- Assigned task -
State the number of lines that hold "press" in the records below, with no other words.

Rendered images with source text
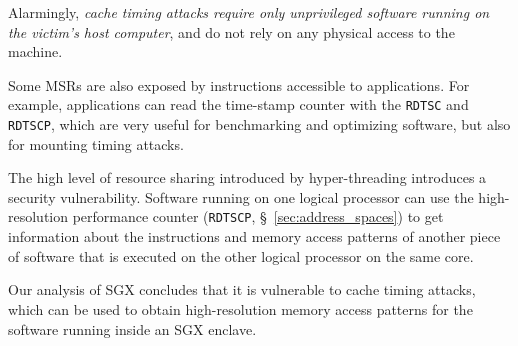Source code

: Alarmingly, {\em cache timing attacks require only unprivileged software
running on the victim's host computer}, and do not rely on any physical
access to the machine.

Some MSRs are also
exposed by instructions accessible to applications. For example, applications
can read the time-stamp counter with the \texttt{RDTSC} and \texttt{RDTSCP},
which are very useful for benchmarking and optimizing software, but also for
mounting timing attacks.

The high level of resource sharing introduced by hyper-threading introduces a
security vulnerability. Software running on one logical processor can use the
high-resolution performance counter (\texttt{RDTSCP},
\S~\ref{sec:address_spaces}) \cite{petters1999making} to get information about
the instructions and memory access patterns of another piece of software that
is executed on the other logical processor on the same core.

Our analysis of SGX concludes that it is vulnerable to cache timing attacks,
which can be used to obtain high-resolution memory access patterns for the
software running inside an SGX enclave.
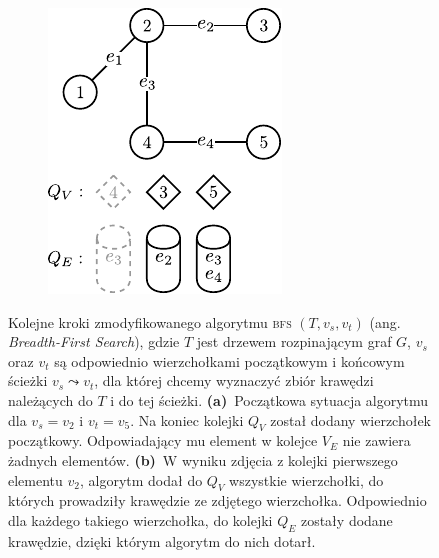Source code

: \begin{savenotes}
\begin{figure}[!h]
\begin{subfigure}[b]{0.24\textwidth}
			\caption{}
			\label{fig:bfsExample:c}
		\end{subfigure}
		\hfill
		\begin{subfigure}[b]{0.24\textwidth}
			\includegraphics[width=\textwidth]{Chapter_V/BFS-example/d}
			\caption{}
			\label{fig:bfsExample:d}
		\end{subfigure}
		\hfill\null
		\caption[Kolejne kroki zmodyfikowanego algorytmu \textsc{bfs} $\left( T, v_{s}, v_{t} \right)$]{
			Kolejne kroki zmodyfikowanego algorytmu \textsc{bfs} $\left( T, v_{s}, v_{t} \right)$ (ang. \textit{Breadth-First Search}), gdzie $T$ jest drzewem rozpinającym graf $G$, $v_{s}$ oraz $v_{t}$ są odpowiednio wierzchołkami początkowym i końcowym ścieżki $v_{s} \leadsto v_{t}$, dla której chcemy wyznaczyć zbiór krawędzi należących do $T$ i do tej ścieżki.
			\textbf{(a)}~Początkowa sytuacja algorytmu dla $v_{s} = v_{2}$ i $v_{t} = v_{5}$. Na koniec kolejki $Q_{V}$ został dodany wierzchołek początkowy. Odpowiadający mu element w kolejce $V_{E}$ nie zawiera żadnych elementów.
			\textbf{(b)}~W wyniku zdjęcia z kolejki pierwszego elementu $v_{2}$, algorytm dodał do $Q_{V}$ wszystkie wierzchołki, do których prowadziły krawędzie ze zdjętego wierzchołka. Odpowiednio dla każdego takiego wierzchołka, do kolejki $Q_{E}$ zostały dodane krawędzie, dzięki którym algorytm do nich dotarł.
}
\end{figure}
\end{savenotes}
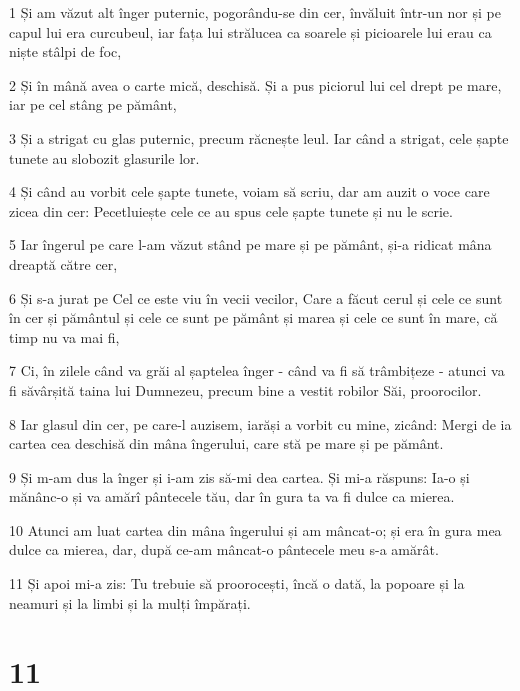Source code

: \par 1 Și am văzut alt înger puternic, pogorându-se din cer, învăluit într-un nor și pe capul lui era curcubeul, iar fața lui strălucea ca soarele și picioarele lui erau ca niște stâlpi de foc,
\par 2 Și în mână avea o carte mică, deschisă. Și a pus piciorul lui cel drept pe mare, iar pe cel stâng pe pământ,
\par 3 Și a strigat cu glas puternic, precum răcnește leul. Iar când a strigat, cele șapte tunete au slobozit glasurile lor.
\par 4 Și când au vorbit cele șapte tunete, voiam să scriu, dar am auzit o voce care zicea din cer: Pecetluiește cele ce au spus cele șapte tunete și nu le scrie.
\par 5 Iar îngerul pe care l-am văzut stând pe mare și pe pământ, și-a ridicat mâna dreaptă către cer,
\par 6 Și s-a jurat pe Cel ce este viu în vecii vecilor, Care a făcut cerul și cele ce sunt în cer și pământul și cele ce sunt pe pământ și marea și cele ce sunt în mare, că timp nu va mai fi,
\par 7 Ci, în zilele când va grăi al șaptelea înger - când va fi să trâmbițeze - atunci va fi săvârșită taina lui Dumnezeu, precum bine a vestit robilor Săi, proorocilor.
\par 8 Iar glasul din cer, pe care-l auzisem, iarăși a vorbit cu mine, zicând: Mergi de ia cartea cea deschisă din mâna îngerului, care stă pe mare și pe pământ.
\par 9 Și m-am dus la înger și i-am zis să-mi dea cartea. Și mi-a răspuns: Ia-o și mănânc-o și va amărî pântecele tău, dar în gura ta va fi dulce ca mierea.
\par 10 Atunci am luat cartea din mâna îngerului și am mâncat-o; și era în gura mea dulce ca mierea, dar, după ce-am mâncat-o pântecele meu s-a amărât.
\par 11 Și apoi mi-a zis: Tu trebuie să proorocești, încă o dată, la popoare și la neamuri și la limbi și la mulți împărați.

\chapter{11}

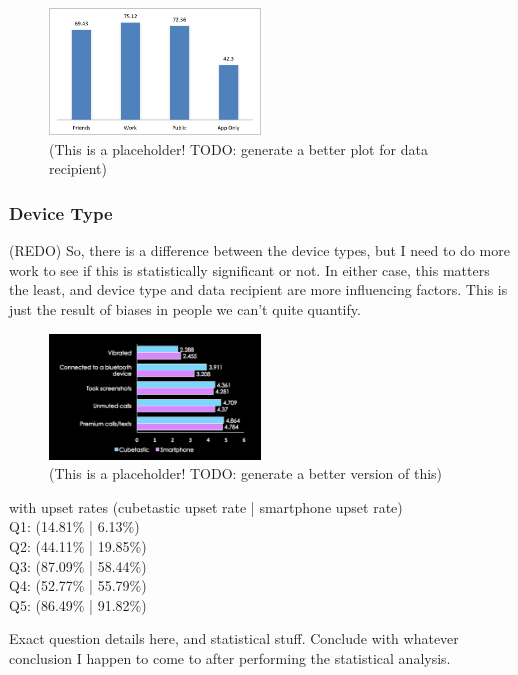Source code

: \documentclass{acm_proc_article-sp}
\begin{document}
\begin{figure}
	\centering
	\includegraphics[width=0.5\textwidth]{recipient.png}
	\caption{(This is a placeholder! TODO: generate a better plot for data recipient)}
\end{figure}

\subsubsection{Device Type}
(REDO) So, there is a difference between the device types, but I need to do more work to see if this is statistically significant or not. In either case, this matters the least, and device type and data recipient are more influencing factors. This is just the result of biases in people we can't quite quantify.  

\begin{figure}
	\centering
	\includegraphics[width=0.5\textwidth]{device-type.png}
	\caption{(This is a placeholder! TODO: generate a better version of this)}
\end{figure}

with upset rates (cubetastic upset rate | smartphone upset rate)\\
Q1: (14.81\% | 6.13\%)\\
Q2: (44.11\% | 19.85\%)\\
Q3: (87.09\% | 58.44\%)\\
Q4: (52.77\% | 55.79\%)\\
Q5: (86.49\% | 91.82\%) 

Exact question details here, and statistical stuff. Conclude with whatever conclusion I happen to come to after performing the statistical analysis. 
\end{document}
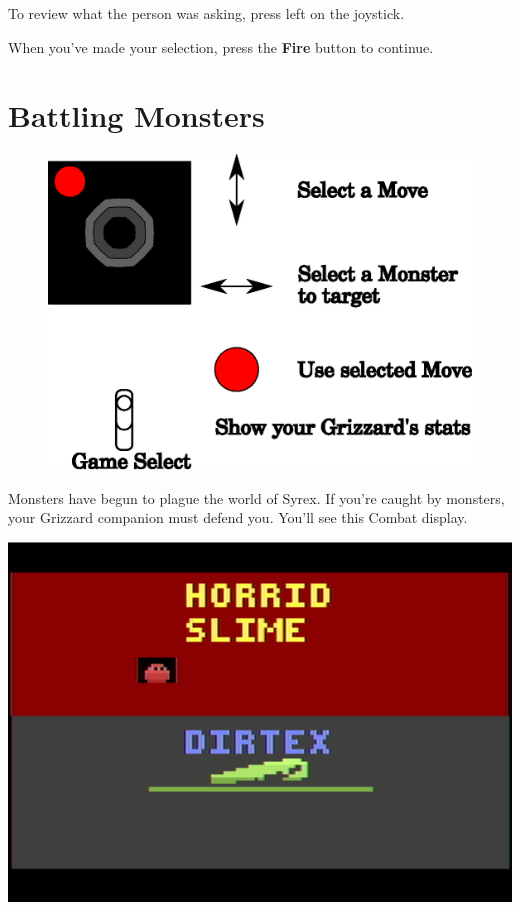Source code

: \documentclass[9pt,twocolumn,openany,article]{memoir}
\begin{document}
To review  what  the  person  was  asking, press  left  on
the joystick.

When you've made your selection, press the \textbf{Fire} button to continue.


\section{Battling Monsters}

\begin{figure}[t]
  \begin{center}
    \includegraphics[width=2\columnwidth]{../Manual/CombatControls.eps}
  \end{center}
\end{figure}

Monsters have  begun to plague the  world of Syrex. If  you're caught by
monsters,  your Grizzard  companion  must defend  you.  You'll see  this
Combat display.

\begin{center}
  \includegraphics[width=.75\columnwidth]{../Manual/MonsterCombatNTSC.png}
\end{center}
\end{document}
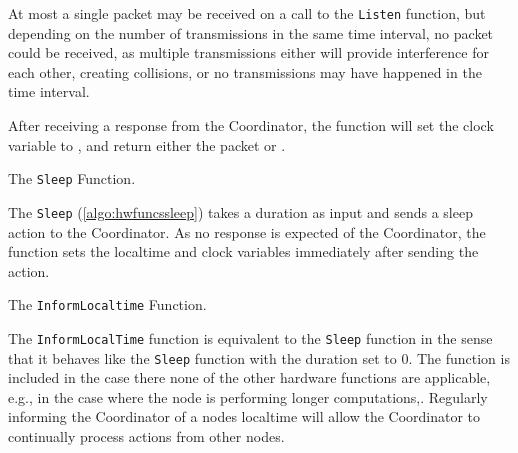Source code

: At most a single packet may be received on a call to the \texttt{Listen} function, but depending on the number of transmissions in the same time interval, no packet could be received, as multiple transmissions either will provide interference for each other, creating collisions, or no transmissions may have happened in the time interval.

After receiving a response from the Coordinator, the function will set the clock variable to \KwNow, and return either the packet or \KwNull. \medbreak

\begin{algorithm}[ht]
    \DontPrintSemicolon
    
    
    \caption{The \texttt{Sleep} Function.}
    \label{algo:hwfuncssleep}
\end{algorithm}

The \texttt{Sleep} (\autoref{algo:hwfuncssleep}) takes a duration as input and sends a sleep action to the Coordinator. As no response is expected of the Coordinator, the function sets the localtime and clock variables immediately after sending the action. \medbreak

\begin{algorithm}[ht]
    \DontPrintSemicolon
    
    
    \caption{The \texttt{InformLocaltime} Function.}
    \label{algo:hwfuncsupdatelocaltime}
\end{algorithm}

The \texttt{InformLocalTime} function is equivalent to the \texttt{Sleep} function in the sense that it behaves like the \texttt{Sleep} function with the duration set to 0. The function is included in the case there none of the other hardware functions are applicable, e.g., in the case where the node is performing longer computations,. Regularly informing the Coordinator of a nodes localtime will allow the Coordinator to continually process actions from other nodes.
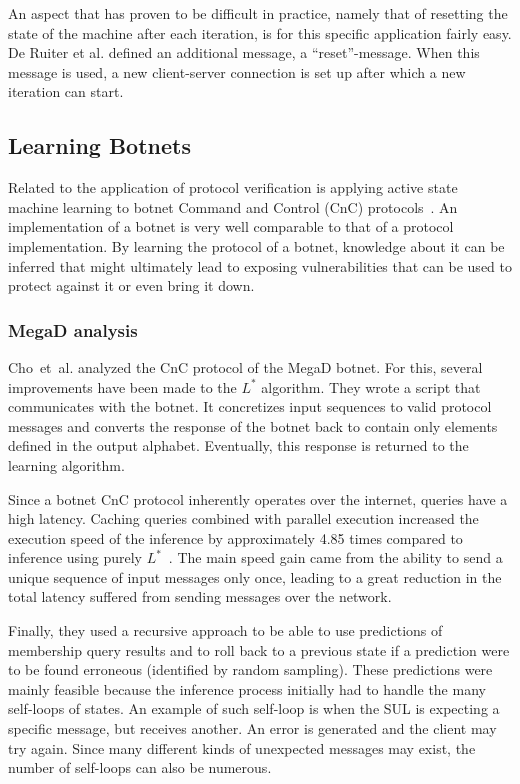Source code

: An aspect that has proven to be difficult in practice, namely
that of resetting the state of the machine after each iteration, is for this
specific application fairly easy. De Ruiter et al. defined an additional
message, a ``reset''-message. When this message is used, a new client-server 
connection is set up after which a new iteration can start.

\subsection{Learning Botnets}
Related to the application of protocol verification is applying active state
machine learning to botnet Command and Control (CnC) protocols~\cite{Cho2010}.
An implementation of a botnet is very well comparable to that of a protocol
implementation. By learning the protocol of a botnet, knowledge about it
can be inferred that might ultimately lead to exposing vulnerabilities
that can be used to protect against it or even bring it down.

\subsubsection{MegaD analysis}
Cho~et~al. analyzed the CnC protocol of the MegaD botnet.
For this, several improvements have been made to the $L^*$ algorithm.
They wrote a script that communicates with the botnet. It concretizes input
sequences to valid protocol messages and converts the response of the botnet
back to contain only elements defined in the output alphabet. Eventually, this
response is returned to the learning algorithm.

Since a botnet CnC protocol inherently operates over the internet, queries have
a high latency. Caching queries combined with parallel execution increased the execution speed
of the inference by approximately 4.85 times compared to inference using purely
$L^*$~\cite{Cho2010}. The main speed gain came from the ability to send
a unique sequence of input messages only once, leading to a great reduction in
the total latency suffered from sending messages over the network.

Finally, they used a recursive approach to be able to use predictions of
membership query results and to roll back to a previous state if a prediction
were to be found erroneous (identified by random sampling). These predictions
were mainly feasible because the inference process initially had to handle the
many self-loops of states. An example of such self-loop is when the SUL is
expecting a specific message, but receives another. An error is generated and
the client may try again. Since many different kinds of unexpected messages may
exist, the number of self-loops can also be numerous.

- Result of this task -
2